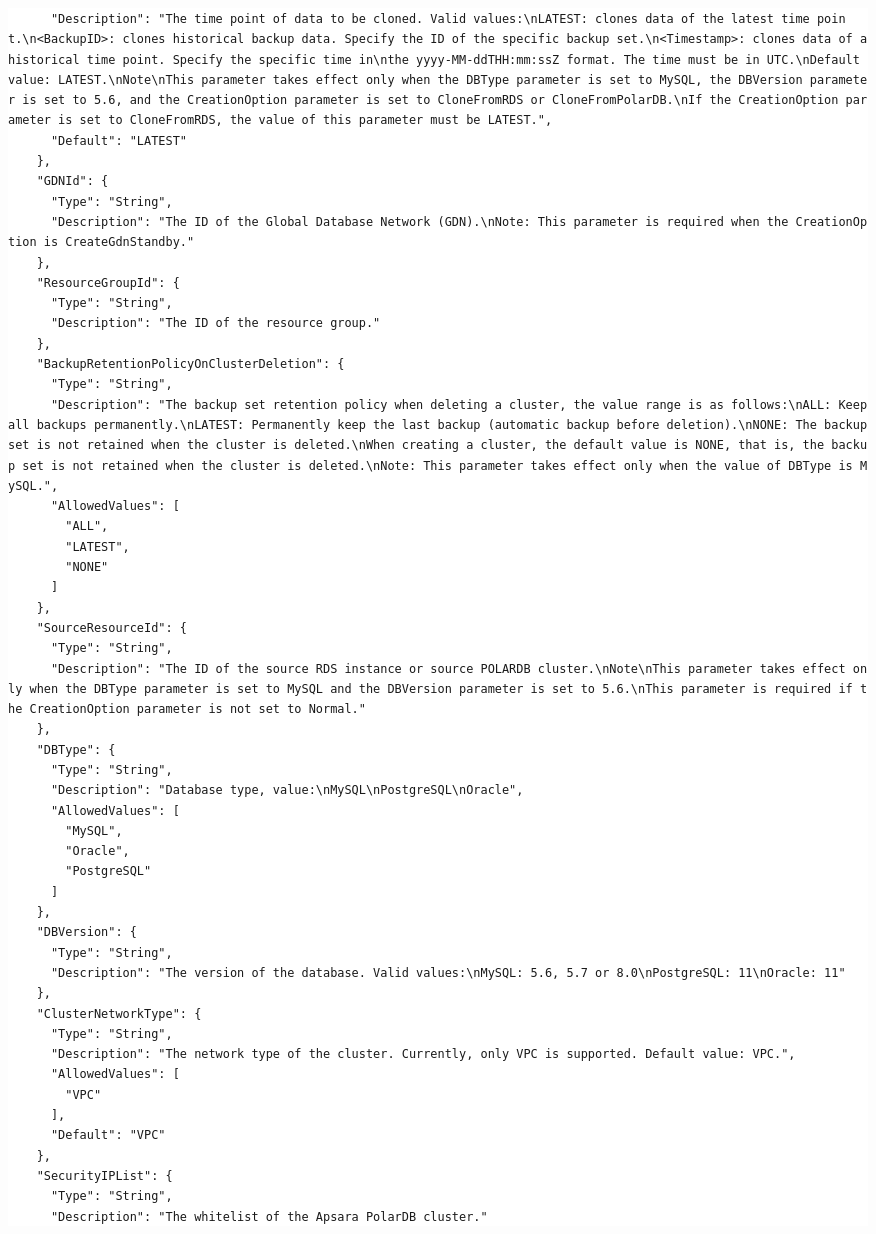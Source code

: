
 ```
      "Description": "The time point of data to be cloned. Valid values:\nLATEST: clones data of the latest time point.\n<BackupID>: clones historical backup data. Specify the ID of the specific backup set.\n<Timestamp>: clones data of a historical time point. Specify the specific time in\nthe yyyy-MM-ddTHH:mm:ssZ format. The time must be in UTC.\nDefault value: LATEST.\nNote\nThis parameter takes effect only when the DBType parameter is set to MySQL, the DBVersion parameter is set to 5.6, and the CreationOption parameter is set to CloneFromRDS or CloneFromPolarDB.\nIf the CreationOption parameter is set to CloneFromRDS, the value of this parameter must be LATEST.",
      "Default": "LATEST"
    },
    "GDNId": {
      "Type": "String",
      "Description": "The ID of the Global Database Network (GDN).\nNote: This parameter is required when the CreationOption is CreateGdnStandby."
    },
    "ResourceGroupId": {
      "Type": "String",
      "Description": "The ID of the resource group."
    },
    "BackupRetentionPolicyOnClusterDeletion": {
      "Type": "String",
      "Description": "The backup set retention policy when deleting a cluster, the value range is as follows:\nALL: Keep all backups permanently.\nLATEST: Permanently keep the last backup (automatic backup before deletion).\nNONE: The backup set is not retained when the cluster is deleted.\nWhen creating a cluster, the default value is NONE, that is, the backup set is not retained when the cluster is deleted.\nNote: This parameter takes effect only when the value of DBType is MySQL.",
      "AllowedValues": [
        "ALL",
        "LATEST",
        "NONE"
      ]
    },
    "SourceResourceId": {
      "Type": "String",
      "Description": "The ID of the source RDS instance or source POLARDB cluster.\nNote\nThis parameter takes effect only when the DBType parameter is set to MySQL and the DBVersion parameter is set to 5.6.\nThis parameter is required if the CreationOption parameter is not set to Normal."
    },
    "DBType": {
      "Type": "String",
      "Description": "Database type, value:\nMySQL\nPostgreSQL\nOracle",
      "AllowedValues": [
        "MySQL",
        "Oracle",
        "PostgreSQL"
      ]
    },
    "DBVersion": {
      "Type": "String",
      "Description": "The version of the database. Valid values:\nMySQL: 5.6, 5.7 or 8.0\nPostgreSQL: 11\nOracle: 11"
    },
    "ClusterNetworkType": {
      "Type": "String",
      "Description": "The network type of the cluster. Currently, only VPC is supported. Default value: VPC.",
      "AllowedValues": [
        "VPC"
      ],
      "Default": "VPC"
    },
    "SecurityIPList": {
      "Type": "String",
      "Description": "The whitelist of the Apsara PolarDB cluster."
```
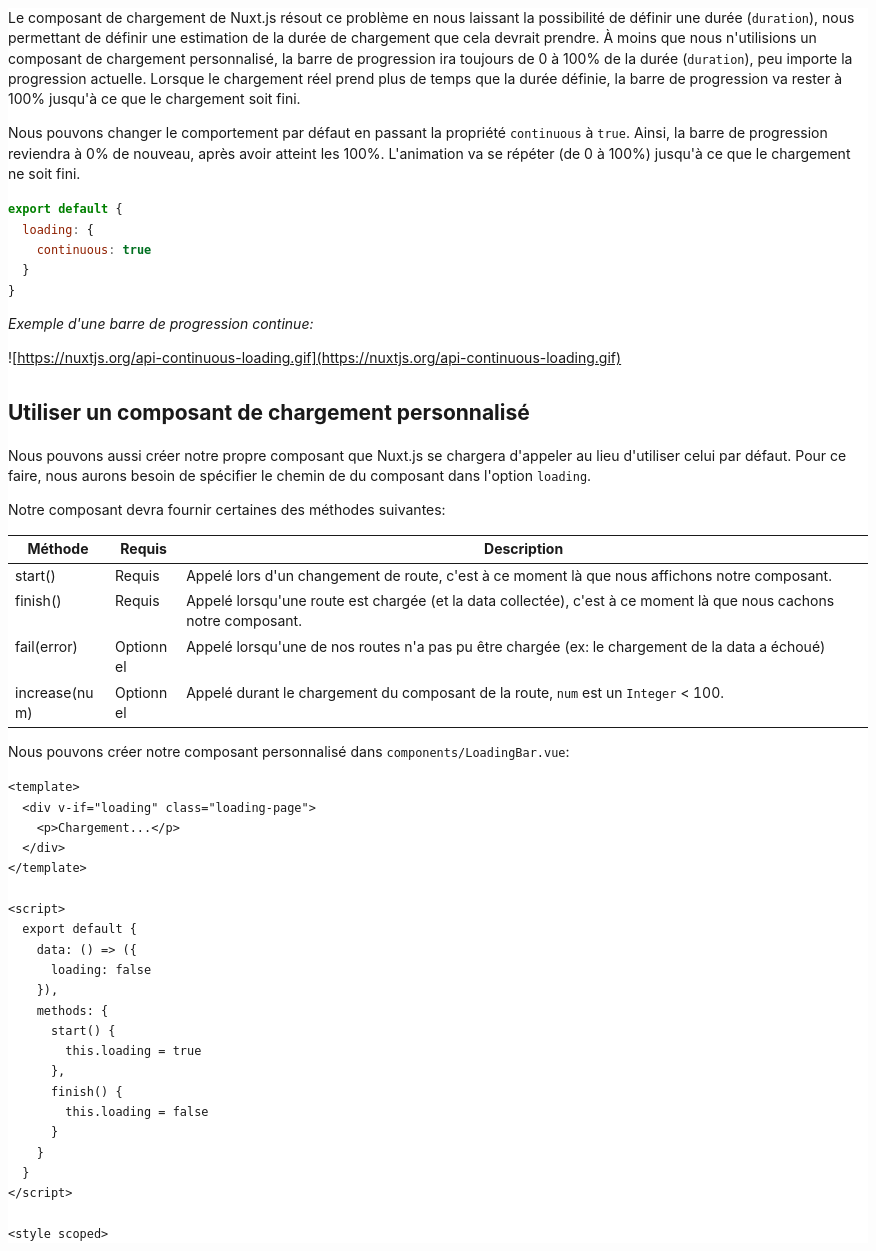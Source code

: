 Le composant de chargement de Nuxt.js résout ce problème en nous laissant la possibilité de définir une durée (`duration`), nous permettant de définir une estimation de la durée de chargement que cela devrait prendre. À moins que nous n'utilisions un composant de chargement personnalisé, la barre de progression ira toujours de 0 à 100% de la durée (`duration`), peu importe la progression actuelle. Lorsque le chargement réel prend plus de temps que la durée définie, la barre de progression va rester à 100% jusqu'à ce que le chargement soit fini.

Nous pouvons changer le comportement par défaut en passant la propriété `continuous` à `true`. Ainsi, la barre de progression reviendra à 0% de nouveau, après avoir atteint les 100%. L'animation va se répéter (de 0 à 100%) jusqu'à ce que le chargement ne soit fini.

```js
export default {
  loading: {
    continuous: true
  }
}
```

_Exemple d'une barre de progression continue:_

![https://nuxtjs.org/api-continuous-loading.gif](https://nuxtjs.org/api-continuous-loading.gif)

## Utiliser un composant de chargement personnalisé

Nous pouvons aussi créer notre propre composant que Nuxt.js se chargera d'appeler au lieu d'utiliser celui par défaut. Pour ce faire, nous aurons besoin de spécifier le chemin de du composant dans l'option `loading`.

Notre composant devra fournir certaines des méthodes suivantes:

| Méthode       | Requis    | Description                                                                                                        |
| ------------- | --------- | ------------------------------------------------------------------------------------------------------------------ |
| start()       | Requis    | Appelé lors d'un changement de route, c'est à ce moment là que nous affichons notre composant.                     |
| finish()      | Requis    | Appelé lorsqu'une route est chargée (et la data collectée), c'est à ce moment là que nous cachons notre composant. |
| fail(error)   | Optionnel | Appelé lorsqu'une de nos routes n'a pas pu être chargée (ex: le chargement de la data a échoué)                    |
| increase(num) | Optionnel | Appelé durant le chargement du composant de la route, `num` est un `Integer` < 100.                                |

Nous pouvons créer notre composant personnalisé dans `components/LoadingBar.vue`:

```html{}[components/LoadingBar.vue]
<template>
  <div v-if="loading" class="loading-page">
    <p>Chargement...</p>
  </div>
</template>

<script>
  export default {
    data: () => ({
      loading: false
    }),
    methods: {
      start() {
        this.loading = true
      },
      finish() {
        this.loading = false
      }
    }
  }
</script>

<style scoped>
```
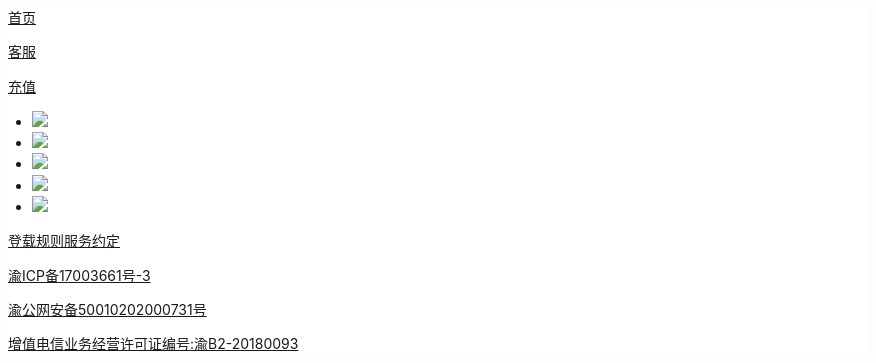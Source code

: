 




[首页](//m.wandu.cn/)

[客服](//m.wandu.cn/help/index)

[充值](//m.wandu.cn/user/pay)




* ![](https://img.wandu.cn/novel/cover/2019-08-07/8A4F78D927253A2613307E839BB73100.png)
* ![](https://img.wandu.cn/novel/cover/2019-08-07/B17893729E2F3ED535A4420252B42046.png)
* ![](https://img.wandu.cn/novel/cover/2019-08-07/DDB9EA4EEBA72424539D3F48687C705E.png)
* ![](https://img.wandu.cn/novel/cover/2019-08-07/4CCBD82B0C7176891EC0A3BC379CA669.png)
* ![](https://img.wandu.cn/novel/cover/2019-08-07/5F9B6D158A3568A334E382DC78D83139.png)



[登载规则服务约定](http://wenxue.wandu.cn/h5/405806.html)
  
[渝ICP备17003661号-3](http://www.beian.miit.gov.cn/publish/query/indexFirst.action)
  
[渝公网安备50010202000731号](http://www.beian.gov.cn/portal/registerSystemInfo?recordcode=50010202000731)
  
[增值电信业务经营许可证编号:渝B2-20180093](javascript:void(0);)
• • •
In your copy, reproduce the data above exactly and skip every picture.

> **SOLVED PROBLEM**
Source code

:
 ```
      "Description": "The time point of data to be cloned. Valid values:\nLATEST: clones data of the latest time point.\n<BackupID>: clones historical backup data. Specify the ID of the specific backup set.\n<Timestamp>: clones data of a historical time point. Specify the specific time in\nthe yyyy-MM-ddTHH:mm:ssZ format. The time must be in UTC.\nDefault value: LATEST.\nNote\nThis parameter takes effect only when the DBType parameter is set to MySQL, the DBVersion parameter is set to 5.6, and the CreationOption parameter is set to CloneFromRDS or CloneFromPolarDB.\nIf the CreationOption parameter is set to CloneFromRDS, the value of this parameter must be LATEST.",
      "Default": "LATEST"
    },
    "GDNId": {
      "Type": "String",
      "Description": "The ID of the Global Database Network (GDN).\nNote: This parameter is required when the CreationOption is CreateGdnStandby."
    },
    "ResourceGroupId": {
      "Type": "String",
      "Description": "The ID of the resource group."
    },
    "BackupRetentionPolicyOnClusterDeletion": {
      "Type": "String",
      "Description": "The backup set retention policy when deleting a cluster, the value range is as follows:\nALL: Keep all backups permanently.\nLATEST: Permanently keep the last backup (automatic backup before deletion).\nNONE: The backup set is not retained when the cluster is deleted.\nWhen creating a cluster, the default value is NONE, that is, the backup set is not retained when the cluster is deleted.\nNote: This parameter takes effect only when the value of DBType is MySQL.",
      "AllowedValues": [
        "ALL",
        "LATEST",
        "NONE"
      ]
    },
    "SourceResourceId": {
      "Type": "String",
      "Description": "The ID of the source RDS instance or source POLARDB cluster.\nNote\nThis parameter takes effect only when the DBType parameter is set to MySQL and the DBVersion parameter is set to 5.6.\nThis parameter is required if the CreationOption parameter is not set to Normal."
    },
    "DBType": {
      "Type": "String",
      "Description": "Database type, value:\nMySQL\nPostgreSQL\nOracle",
      "AllowedValues": [
        "MySQL",
        "Oracle",
        "PostgreSQL"
      ]
    },
    "DBVersion": {
      "Type": "String",
      "Description": "The version of the database. Valid values:\nMySQL: 5.6, 5.7 or 8.0\nPostgreSQL: 11\nOracle: 11"
    },
    "ClusterNetworkType": {
      "Type": "String",
      "Description": "The network type of the cluster. Currently, only VPC is supported. Default value: VPC.",
      "AllowedValues": [
        "VPC"
      ],
      "Default": "VPC"
    },
    "SecurityIPList": {
      "Type": "String",
      "Description": "The whitelist of the Apsara PolarDB cluster."
```
Source code

: Le composant de chargement de Nuxt.js résout ce problème en nous laissant la possibilité de définir une durée (`duration`), nous permettant de définir une estimation de la durée de chargement que cela devrait prendre. À moins que nous n'utilisions un composant de chargement personnalisé, la barre de progression ira toujours de 0 à 100% de la durée (`duration`), peu importe la progression actuelle. Lorsque le chargement réel prend plus de temps que la durée définie, la barre de progression va rester à 100% jusqu'à ce que le chargement soit fini.

Nous pouvons changer le comportement par défaut en passant la propriété `continuous` à `true`. Ainsi, la barre de progression reviendra à 0% de nouveau, après avoir atteint les 100%. L'animation va se répéter (de 0 à 100%) jusqu'à ce que le chargement ne soit fini.

```js
export default {
  loading: {
    continuous: true
  }
}
```

_Exemple d'une barre de progression continue:_

![https://nuxtjs.org/api-continuous-loading.gif](https://nuxtjs.org/api-continuous-loading.gif)

## Utiliser un composant de chargement personnalisé

Nous pouvons aussi créer notre propre composant que Nuxt.js se chargera d'appeler au lieu d'utiliser celui par défaut. Pour ce faire, nous aurons besoin de spécifier le chemin de du composant dans l'option `loading`.

Notre composant devra fournir certaines des méthodes suivantes:

| Méthode       | Requis    | Description                                                                                                        |
| ------------- | --------- | ------------------------------------------------------------------------------------------------------------------ |
| start()       | Requis    | Appelé lors d'un changement de route, c'est à ce moment là que nous affichons notre composant.                     |
| finish()      | Requis    | Appelé lorsqu'une route est chargée (et la data collectée), c'est à ce moment là que nous cachons notre composant. |
| fail(error)   | Optionnel | Appelé lorsqu'une de nos routes n'a pas pu être chargée (ex: le chargement de la data a échoué)                    |
| increase(num) | Optionnel | Appelé durant le chargement du composant de la route, `num` est un `Integer` < 100.                                |

Nous pouvons créer notre composant personnalisé dans `components/LoadingBar.vue`:

```html{}[components/LoadingBar.vue]
<template>
  <div v-if="loading" class="loading-page">
    <p>Chargement...</p>
  </div>
</template>

<script>
  export default {
    data: () => ({
      loading: false
    }),
    methods: {
      start() {
        this.loading = true
      },
      finish() {
        this.loading = false
      }
    }
  }
</script>

<style scoped>
```
Source code

: 




[首页](//m.wandu.cn/)

[客服](//m.wandu.cn/help/index)

[充值](//m.wandu.cn/user/pay)




* ![](https://img.wandu.cn/novel/cover/2019-08-07/8A4F78D927253A2613307E839BB73100.png)
* ![](https://img.wandu.cn/novel/cover/2019-08-07/B17893729E2F3ED535A4420252B42046.png)
* ![](https://img.wandu.cn/novel/cover/2019-08-07/DDB9EA4EEBA72424539D3F48687C705E.png)
* ![](https://img.wandu.cn/novel/cover/2019-08-07/4CCBD82B0C7176891EC0A3BC379CA669.png)
* ![](https://img.wandu.cn/novel/cover/2019-08-07/5F9B6D158A3568A334E382DC78D83139.png)



[登载规则服务约定](http://wenxue.wandu.cn/h5/405806.html)
  
[渝ICP备17003661号-3](http://www.beian.miit.gov.cn/publish/query/indexFirst.action)
  
[渝公网安备50010202000731号](http://www.beian.gov.cn/portal/registerSystemInfo?recordcode=50010202000731)
  
[增值电信业务经营许可证编号:渝B2-20180093](javascript:void(0);)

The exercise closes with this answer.